Na prática, a disputa pela criação do discurso de patrimônio se define com a construção do Palácio Capanema no Rio de Janeiro, sede do Ministério da Educação e Cultura, que logo em seguida é tombado, e com a decisão do ministro por um projeto moderno, já apontando a linha de pensamento dos modernistas. Começam a se destacar os projetos de Oscar Niemeyer e Lúcio Costa. Desta forma, são construídas as narrativas que passam a dar o tom da ideia de patrimônio no Brasil. Não se trata, no entanto, de se crer numa hegemonia total do processo por parte dos modernos, mas sim, e principalmente, do fato de que foi oportuna na ocasião a criação de um discurso sobre a história do patrimônio.

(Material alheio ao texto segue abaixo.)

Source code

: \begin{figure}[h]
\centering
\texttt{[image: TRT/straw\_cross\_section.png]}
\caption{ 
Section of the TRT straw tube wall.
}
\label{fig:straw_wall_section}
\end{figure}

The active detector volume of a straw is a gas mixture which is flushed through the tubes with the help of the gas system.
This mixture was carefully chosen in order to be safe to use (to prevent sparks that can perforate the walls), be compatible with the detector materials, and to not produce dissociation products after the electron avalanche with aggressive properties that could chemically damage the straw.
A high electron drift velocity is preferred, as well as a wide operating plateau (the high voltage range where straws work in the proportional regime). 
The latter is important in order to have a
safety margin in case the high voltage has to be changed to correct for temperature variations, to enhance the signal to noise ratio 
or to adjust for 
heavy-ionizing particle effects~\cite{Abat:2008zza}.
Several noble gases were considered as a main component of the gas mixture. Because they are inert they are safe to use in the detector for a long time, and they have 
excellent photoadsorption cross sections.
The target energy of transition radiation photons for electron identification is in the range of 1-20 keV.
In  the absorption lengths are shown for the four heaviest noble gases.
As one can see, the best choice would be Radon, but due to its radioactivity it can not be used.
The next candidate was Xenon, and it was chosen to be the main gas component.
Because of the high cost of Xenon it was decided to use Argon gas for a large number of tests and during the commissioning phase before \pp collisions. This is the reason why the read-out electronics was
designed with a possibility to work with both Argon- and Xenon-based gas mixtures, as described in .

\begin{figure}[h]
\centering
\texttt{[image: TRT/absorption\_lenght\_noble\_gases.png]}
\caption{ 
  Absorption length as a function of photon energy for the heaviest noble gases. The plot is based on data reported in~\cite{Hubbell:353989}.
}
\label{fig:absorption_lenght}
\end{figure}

Nesse contexto, a arquitetura eclética, símbolo da República Velha e de um Brasil agrário com cidades que valorizavam o estrangeirismo, passa a ser descartada, destruída para dar lugar ao novo. Para os modernistas a influência do estrangeiro não interessava e, desta maneira, construções ecléticas não entraram na lista do que deveriam ser preservado como patrimônio. O ecletismo foi considerado uma espécie de “hiato” na arquitetura brasileira.

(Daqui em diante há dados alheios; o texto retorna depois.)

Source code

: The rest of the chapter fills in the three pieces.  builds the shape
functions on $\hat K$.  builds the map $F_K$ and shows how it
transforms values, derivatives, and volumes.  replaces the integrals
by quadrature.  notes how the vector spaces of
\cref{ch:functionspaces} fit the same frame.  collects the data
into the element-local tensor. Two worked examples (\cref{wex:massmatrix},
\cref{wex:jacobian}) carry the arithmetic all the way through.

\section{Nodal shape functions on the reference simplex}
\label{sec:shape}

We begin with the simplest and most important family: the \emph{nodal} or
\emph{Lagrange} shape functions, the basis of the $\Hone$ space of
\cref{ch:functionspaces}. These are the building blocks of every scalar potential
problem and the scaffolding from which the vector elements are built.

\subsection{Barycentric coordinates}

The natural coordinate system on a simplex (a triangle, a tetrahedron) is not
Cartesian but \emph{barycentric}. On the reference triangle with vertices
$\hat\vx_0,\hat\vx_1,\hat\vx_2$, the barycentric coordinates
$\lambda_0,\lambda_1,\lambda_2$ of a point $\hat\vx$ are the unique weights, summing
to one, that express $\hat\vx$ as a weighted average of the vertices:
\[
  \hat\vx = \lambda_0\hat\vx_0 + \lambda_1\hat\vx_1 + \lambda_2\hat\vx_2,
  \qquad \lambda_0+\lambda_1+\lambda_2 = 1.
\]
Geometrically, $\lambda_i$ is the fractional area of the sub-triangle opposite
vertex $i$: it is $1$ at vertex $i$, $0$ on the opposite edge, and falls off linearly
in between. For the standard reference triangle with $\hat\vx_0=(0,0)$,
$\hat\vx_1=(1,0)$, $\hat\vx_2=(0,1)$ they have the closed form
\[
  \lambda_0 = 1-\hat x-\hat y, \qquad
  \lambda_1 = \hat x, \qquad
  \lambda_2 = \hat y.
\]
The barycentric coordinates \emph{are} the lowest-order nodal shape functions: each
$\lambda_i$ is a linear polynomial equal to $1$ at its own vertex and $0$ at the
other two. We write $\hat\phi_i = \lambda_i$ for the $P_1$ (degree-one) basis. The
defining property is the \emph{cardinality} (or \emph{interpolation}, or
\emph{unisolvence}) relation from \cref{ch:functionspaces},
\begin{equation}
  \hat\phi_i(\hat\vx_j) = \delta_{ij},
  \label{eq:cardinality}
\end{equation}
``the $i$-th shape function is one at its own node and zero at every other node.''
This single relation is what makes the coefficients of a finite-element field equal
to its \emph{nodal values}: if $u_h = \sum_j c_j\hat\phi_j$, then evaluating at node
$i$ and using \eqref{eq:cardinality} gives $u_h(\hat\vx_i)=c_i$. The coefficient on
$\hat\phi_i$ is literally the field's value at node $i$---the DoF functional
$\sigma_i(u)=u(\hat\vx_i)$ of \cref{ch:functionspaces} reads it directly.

Cabe destacar em todo esse processo a relação dos modernistas com o Estado-Novo e com a busca da identidade nacional que o então regime de Getúlio Vargas almejava. É no Estado-Novo que é construída a ideia de que a cultura iria unificar as massas e, consequentemente, a noção de unidade territorial alicerçada no ideário de patrimônio nacional. No entanto, tal cultura era a da elite formada por brancos, católicos, com heróis que não representavam a maioria da população.

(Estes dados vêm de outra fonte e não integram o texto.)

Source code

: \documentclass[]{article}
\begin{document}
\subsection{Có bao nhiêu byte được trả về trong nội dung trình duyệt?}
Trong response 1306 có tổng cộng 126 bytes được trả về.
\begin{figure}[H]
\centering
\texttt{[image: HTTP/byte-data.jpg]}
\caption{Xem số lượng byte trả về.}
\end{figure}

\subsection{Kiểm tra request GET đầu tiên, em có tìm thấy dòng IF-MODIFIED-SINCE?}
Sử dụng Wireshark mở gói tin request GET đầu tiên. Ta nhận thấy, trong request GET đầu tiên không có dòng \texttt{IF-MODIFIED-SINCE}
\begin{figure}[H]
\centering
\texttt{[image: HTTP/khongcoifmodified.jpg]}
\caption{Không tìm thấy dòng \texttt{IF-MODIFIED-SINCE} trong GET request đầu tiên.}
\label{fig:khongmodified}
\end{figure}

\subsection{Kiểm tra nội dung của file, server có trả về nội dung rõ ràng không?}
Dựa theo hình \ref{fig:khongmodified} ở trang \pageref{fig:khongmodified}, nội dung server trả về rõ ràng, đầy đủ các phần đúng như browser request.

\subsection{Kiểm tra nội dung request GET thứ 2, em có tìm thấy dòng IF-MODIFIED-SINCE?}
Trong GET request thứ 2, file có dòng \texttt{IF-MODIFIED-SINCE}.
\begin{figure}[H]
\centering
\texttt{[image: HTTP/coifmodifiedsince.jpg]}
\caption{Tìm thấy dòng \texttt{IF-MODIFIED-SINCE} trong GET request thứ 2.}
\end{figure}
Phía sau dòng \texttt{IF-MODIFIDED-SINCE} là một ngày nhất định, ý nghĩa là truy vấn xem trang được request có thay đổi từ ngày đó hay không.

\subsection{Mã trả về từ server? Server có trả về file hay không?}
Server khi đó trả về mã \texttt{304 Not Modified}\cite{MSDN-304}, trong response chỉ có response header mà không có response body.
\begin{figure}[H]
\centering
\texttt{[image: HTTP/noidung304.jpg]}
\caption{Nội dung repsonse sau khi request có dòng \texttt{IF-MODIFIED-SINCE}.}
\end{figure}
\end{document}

Mário de Andrade concebia o patrimônio a partir da ideia de patrimônio artístico, ou seja, a partir das artes. E desta forma cria categorias para os diferentes tipos de manifestações artísticas com base em sua definição de arte. São estabelecidas a arte erudita, a arte popular, a arte indígena, dentre outras tipologias. Com base nisto é pensado o patrimônio como um conjunto de bens artísticos. O anteprojeto de lei de Mário de Andrade é tido naquela época como inviável e Rodrigo Melo Franco de Andrade reelabora esse importante documento balizador das políticas e práticas de preservação patrimonial. O que ocorre, de fato, é uma incorporação da legislação francesa de proteção do patrimônio ao nosso sistema jurídico. Isto tem gerado tensões até hoje entre o Decreto-Lei 25/37 e a Constituição Federal devido às ambas concepções de patrimônio.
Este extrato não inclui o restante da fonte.